The following example builds a classification model using the Support Vector Machine algorithm.

 Create the settings table 
CREATE TABLE svm_model_settings (
  setting_name  VARCHAR2(30),
  setting_value VARCHAR2(30));

-- Populate the settings table
-- Specify SVM. By default, Naive Bayes is used for classification.
-- Specify ADP. By default, ADP is not used.
BEGIN 
  INSERT INTO svm_model_settings (setting_name, setting_value) VALUES
     (dbms_data_mining.algo_name, dbms_data_mining.algo_support_vector_machines);
  INSERT INTO svm_model_settings (setting_name, setting_value) VALUES
     (dbms_data_mining.prep_auto,dbms_data_mining.prep_auto_on);
  COMMIT;
END;
/
-- Create the model using the specified settings 
BEGIN
  DBMS_DATA_MINING.CREATE_MODEL(
    model_name          => 'svm_model',
    mining_function     => dbms_data_mining.classification,
    data_table_name     => 'mining_data_build_v',
    case_id_column_name => 'cust_id',
    target_column_name  => 'affinity_card',
    settings_table_name => 'svm_model_settings');
END;
/

Related Topics

36.5.1 Choose the Machine Learning Technique

Describes providing an Oracle Machine Learning for SQL machine learning function for the CREATE_MODEL and CREATE_MODEL2 procedure.

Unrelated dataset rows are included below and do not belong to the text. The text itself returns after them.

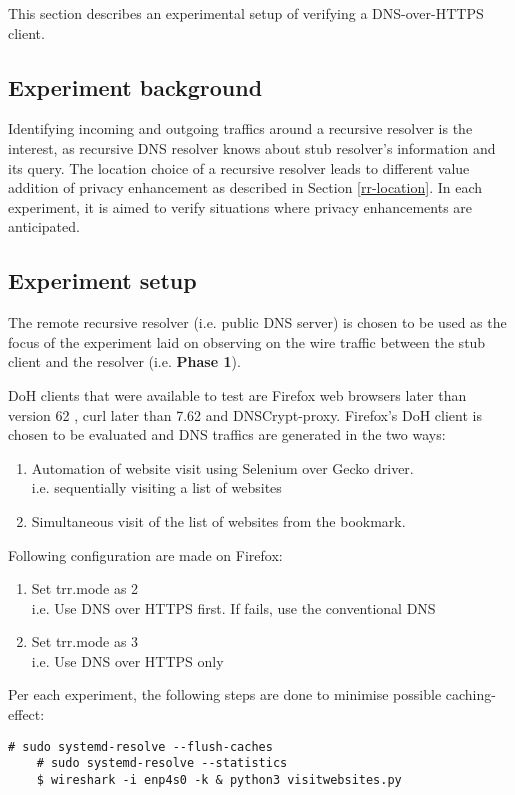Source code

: This section describes an experimental setup of verifying a DNS-over-HTTPS client.

\subsection{Experiment background}
Identifying incoming and outgoing traffics around a recursive resolver is the interest, as recursive DNS resolver knows about stub resolver's information and its query.
The location choice of a recursive resolver leads to different value addition of privacy enhancement as described in Section \ref{rr-location}. In each experiment, it is aimed to verify situations where  privacy enhancements are anticipated.

\subsection{Experiment setup}\label{simulation}
The remote recursive resolver (i.e. public DNS server) is chosen to be used as the focus of the experiment laid on observing on the wire traffic between the stub client and the resolver (i.e. \textbf{Phase 1}).

DoH clients that were available to test are Firefox web browsers later than version 62 \cite{FirefoxDoH}, curl later than 7.62 \cite{CurlDoH} and DNSCrypt-proxy.
Firefox's DoH client is chosen to be evaluated and DNS traffics are generated in the two ways:
\begin{enumerate}
    \item Automation of website visit using Selenium over Gecko driver.
    \\i.e. sequentially visiting a list of websites
    \item Simultaneous visit of the list of websites from the bookmark.
\end{enumerate}
Following configuration are made on Firefox:
\begin{enumerate}
    \item Set trr.mode as 2
    \\i.e. Use DNS over HTTPS first. If fails, use the conventional DNS
    \item Set trr.mode as 3
    \\i.e. Use DNS over HTTPS only
\end{enumerate}
Per each experiment, the following steps are done to minimise possible caching-effect:
\begin{lstlisting}[basicstyle=\ttfamily]
    # sudo systemd-resolve --flush-caches
    # sudo systemd-resolve --statistics
    $ wireshark -i enp4s0 -k & python3 visitwebsites.py
\end{lstlisting}

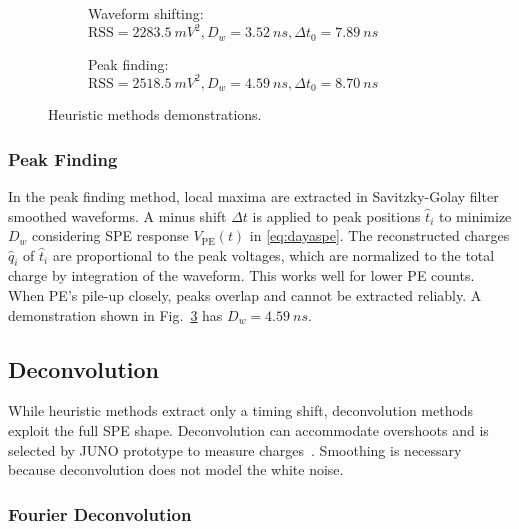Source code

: \begin{figure}[H]
  \begin{subfigure}{0.5\textwidth}
    \centering
    \scalebox{0.36}{}
    \caption{\label{fig:shifting}Waveform shifting: $\mathrm{RSS}=\SI{2283.5}{mV^2},D_w=\SI{3.52}{ns},\Delta t_0=\SI{7.89}{ns}$}
  \end{subfigure}
  \begin{subfigure}{0.5\textwidth}
    \centering
    \scalebox{0.36}{}
    \caption{\label{fig:peak}Peak finding: $\mathrm{RSS}=\SI{2518.5}{mV^2},D_w=\SI{4.59}{ns},\Delta t_0=\SI{8.70}{ns}$}
  \end{subfigure}
  \caption{Heuristic methods demonstrations.}
\end{figure}

\subsubsection{Peak Finding}
\label{sec:findpeak}

In the peak finding method, local maxima are extracted in Savitzky-Golay filter~\cite{savitzky_smoothing_1964} smoothed waveforms.  A minus shift $\Delta t$ is applied to peak positions $\hat{t}_i$ to minimize $D_w$ considering SPE response $V_\mathrm{PE}(t)$ in \eqref{eq:dayaspe}. The reconstructed charges $\hat{q}_i$ of $\hat{t}_i$ are proportional to the peak voltages, which are normalized to the total charge by integration of the waveform.  This works well for lower PE counts. When PE's pile-up closely, peaks overlap and cannot be extracted reliably. A demonstration shown in Fig.~\ref{fig:peak} has $D_w = \SI{4.59}{ns}$. 

\subsection{Deconvolution}
While heuristic methods extract only a timing shift, deconvolution methods exploit the full SPE shape.  Deconvolution can accommodate overshoots and is selected by JUNO prototype to measure charges~\cite{zhang_comparison_2019}.  Smoothing is necessary because deconvolution does not model the white noise. 

\subsubsection{Fourier Deconvolution}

An OML4SQL machine learning technique specifies a class of problems that can be modeled and solved. You specify a machine learning with the mining_function argument of the CREATE_MODEL and CREATE_MODEL2 procedure.

OML4SQL machine learning functions implement either supervised or unsupervised learning. Supervised learning uses a set of independent attributes to predict the value of a dependent attribute or target. Unsupervised learning does not distinguish between dependent and independent attributes. Supervised functions are predictive. Unsupervised functions are descriptive.

Note:

In OML4SQL terminology, a function is a general type of problem to be solved by a given approach to machine learning. In SQL language terminology, a function is an operation that returns a result.

In OML4SQL documentation, the term function, or machine learning function refers to an OML4SQL machine learning function; the term SQL function or SQL machine learning function refers to a SQL function for scoring (applying machine learning models).

You can specify any of the values in the following table for the mining_function parameter to the CREATE_MODEL and CREATE_MODEL2 procedure.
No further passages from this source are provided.